The camera is a five-by-five array of pixels. Each of the 25 pixels is a millimeter-sized cylindrical cavity with a quartz tuning fork in the middle. (Image: via Pixabay)

Physicists at Lancaster University led by Dr. Theo Noble have developed a new type of camera that uses particle-like disturbances to take images of collections of vortices instead of light. Their work is published in the journal Physical Review B.

The camera is a five-by-five array of pixels. Each of the 25 pixels is a millimeter-sized cylindrical cavity with a quartz tuning fork in the middle. The team tested the camera on quantum vortices created by a vibrating wire in a form of ultra-cold helium. Dr. Theo Noble explains:

“The experiment works like shining a torch on a shadow puppet. We then measure the shadows cast by quantum vortices across the camera.”

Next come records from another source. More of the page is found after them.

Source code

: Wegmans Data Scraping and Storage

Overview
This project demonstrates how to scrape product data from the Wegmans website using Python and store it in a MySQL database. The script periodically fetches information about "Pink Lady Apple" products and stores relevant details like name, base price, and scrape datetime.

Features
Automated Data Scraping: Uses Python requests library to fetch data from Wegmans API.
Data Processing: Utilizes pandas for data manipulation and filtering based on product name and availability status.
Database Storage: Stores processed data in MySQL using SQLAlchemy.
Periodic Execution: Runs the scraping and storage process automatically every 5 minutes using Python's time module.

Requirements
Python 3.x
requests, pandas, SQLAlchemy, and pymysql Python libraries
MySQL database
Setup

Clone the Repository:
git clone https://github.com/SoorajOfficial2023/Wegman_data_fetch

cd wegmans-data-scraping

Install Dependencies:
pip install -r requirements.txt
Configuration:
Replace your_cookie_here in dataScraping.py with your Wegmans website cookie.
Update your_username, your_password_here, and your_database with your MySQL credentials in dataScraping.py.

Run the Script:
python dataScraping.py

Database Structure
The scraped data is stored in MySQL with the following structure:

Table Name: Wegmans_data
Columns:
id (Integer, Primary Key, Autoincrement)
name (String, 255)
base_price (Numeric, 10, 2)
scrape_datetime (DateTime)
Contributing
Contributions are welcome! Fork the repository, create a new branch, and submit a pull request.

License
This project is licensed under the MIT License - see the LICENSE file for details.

Even with its low number of pixels, the new camera uncovered that most quantum vortices form above the vibrating wire instead of developing all around it. The Head of the Ultra Low-Temperature Laboratory at Lancaster University Dr. Viktor Tsepelin said that this was not predicted by mathematical theories or numerical simulations.

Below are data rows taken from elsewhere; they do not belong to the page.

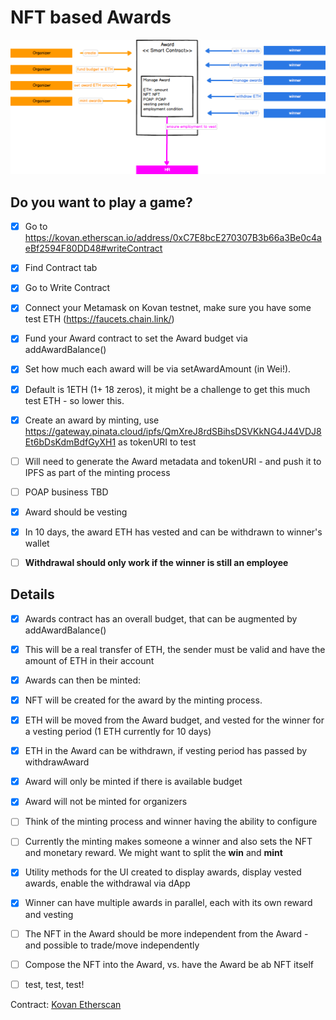 # NFT based Awards

![](https://github.com/danielssonn/blockchain-oracles/blob/546076cd4f8bf4d02aa43f48d3382a186181afd4/assets/Award%20Contract.png)

## Do you want to play a game?

- [x] Go to https://kovan.etherscan.io/address/0xC7E8bcE270307B3b66a3Be0c4aeBf2594F80DD48#writeContract
- [x] Find Contract tab
- [x] Go to Write Contract
- [x] Connect your Metamask on Kovan testnet, make sure you have some test ETH (https://faucets.chain.link/)
- [x] Fund your Award contract to set the Award budget via addAwardBalance()
- [x] Set how much each award will be via setAwardAmount (in Wei!). 
- [x] Default is 1ETH (1+ 18 zeros), it might be a challenge to get this much test ETH - so lower this.
- [x] Create an award by minting, use https://gateway.pinata.cloud/ipfs/QmXreJ8rdSBihsDSVKkNG4J44VDJ8Et6bDsKdmBdfGyXH1 as tokenURI to test
- [ ] Will need to generate the Award metadata and tokenURI - and push it to IPFS as part of the minting process
- [ ] POAP business TBD
- [x] Award should be vesting
- [x] In 10 days, the award ETH has vested and can be withdrawn to winner's wallet
- [ ] **Withdrawal should only work if the winner is still an employee**


## Details

- [x] Awards contract has an overall budget, that can be augmented by addAwardBalance()
- [x] This will be a real transfer of ETH, the sender must be valid and have the amount of ETH in their account
- [x] Awards can then be minted:
- [x] NFT will be created for the award by the minting process.
- [x] ETH will be moved from the Award budget, and vested for the winner for a vesting period (1 ETH currently for 10 days)
- [x] ETH in the Award can be withdrawn, if vesting period has passed by withdrawAward
- [x] Award will only be minted if there is available budget
- [x] Award will not be minted for organizers
- [ ] Think of the minting process and winner having the ability to configure
- [ ] Currently the minting makes someone a winner and also sets the NFT and monetary reward. We might want to split the **win** and **mint**
- [x] Utility methods for the UI created to display awards, display vested awards, enable the withdrawal via dApp
- [x] Winner can have multiple awards in parallel, each with its own reward and vesting
- [ ] The NFT in the Award should be more independent from the Award - and possible to trade/move independently
- [ ] Compose the NFT into the Award, vs. have the Award be ab NFT itself
- [ ] test, test, test!


Contract: [Kovan Etherscan](https://kovan.etherscan.io/address/0xC7E8bcE270307B3b66a3Be0c4aeBf2594F80DD48#writeContract)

Dr. Tsepelin’s goal now is to build a 90-pixel camera with a high enough resolution to image the details of the development and decay of carefully prepared collections of vortices. This ability to observe the dynamics of superfluid helium-3 will improve the understanding of the turbulent motion of quantum fluids and turbulence in general. Dr. Viktor Tsepelin said

“It is exciting to see that our prototype is working. The high-resolution camera could also be used to image other topological defects existing in superfluid helium-3 allowing us to have a glimpse at an analogue of the Early Universe.”

Provided by Lancaster University [Note: Materials may be edited for content and length.]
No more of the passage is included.